Exercise brief: When you copy the entries, keep every word exactly as it stands.
── Data records
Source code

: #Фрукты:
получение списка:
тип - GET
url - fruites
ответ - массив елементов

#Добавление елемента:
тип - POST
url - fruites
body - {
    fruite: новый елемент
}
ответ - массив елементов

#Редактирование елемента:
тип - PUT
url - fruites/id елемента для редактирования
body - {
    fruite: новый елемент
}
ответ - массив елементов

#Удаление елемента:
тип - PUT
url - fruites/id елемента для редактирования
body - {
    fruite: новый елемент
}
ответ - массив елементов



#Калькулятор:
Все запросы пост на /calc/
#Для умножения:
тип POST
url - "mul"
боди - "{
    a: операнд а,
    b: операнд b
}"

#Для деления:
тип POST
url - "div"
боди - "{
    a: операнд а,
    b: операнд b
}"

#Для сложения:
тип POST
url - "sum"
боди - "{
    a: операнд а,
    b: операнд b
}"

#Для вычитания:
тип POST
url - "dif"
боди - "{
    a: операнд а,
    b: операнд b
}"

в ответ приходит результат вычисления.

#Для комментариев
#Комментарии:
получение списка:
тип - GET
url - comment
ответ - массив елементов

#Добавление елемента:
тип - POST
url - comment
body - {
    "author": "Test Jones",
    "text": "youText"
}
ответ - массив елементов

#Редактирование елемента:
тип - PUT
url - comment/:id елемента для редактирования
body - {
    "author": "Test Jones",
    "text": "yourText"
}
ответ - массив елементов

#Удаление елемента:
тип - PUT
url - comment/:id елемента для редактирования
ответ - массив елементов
────
Completed task:
Source code

: #Фрукты:
получение списка:
тип - GET
url - fruites
ответ - массив елементов

#Добавление елемента:
тип - POST
url - fruites
body - {
    fruite: новый елемент
}
ответ - массив елементов

#Редактирование елемента:
тип - PUT
url - fruites/id елемента для редактирования
body - {
    fruite: новый елемент
}
ответ - массив елементов

#Удаление елемента:
тип - PUT
url - fruites/id елемента для редактирования
body - {
    fruite: новый елемент
}
ответ - массив елементов



#Калькулятор:
Все запросы пост на /calc/
#Для умножения:
тип POST
url - "mul"
боди - "{
    a: операнд а,
    b: операнд b
}"

#Для деления:
тип POST
url - "div"
боди - "{
    a: операнд а,
    b: операнд b
}"

#Для сложения:
тип POST
url - "sum"
боди - "{
    a: операнд а,
    b: операнд b
}"

#Для вычитания:
тип POST
url - "dif"
боди - "{
    a: операнд а,
    b: операнд b
}"

в ответ приходит результат вычисления.

#Для комментариев
#Комментарии:
получение списка:
тип - GET
url - comment
ответ - массив елементов

#Добавление елемента:
тип - POST
url - comment
body - {
    "author": "Test Jones",
    "text": "youText"
}
ответ - массив елементов

#Редактирование елемента:
тип - PUT
url - comment/:id елемента для редактирования
body - {
    "author": "Test Jones",
    "text": "yourText"
}
ответ - массив елементов

#Удаление елемента:
тип - PUT
url - comment/:id елемента для редактирования
ответ - массив елементов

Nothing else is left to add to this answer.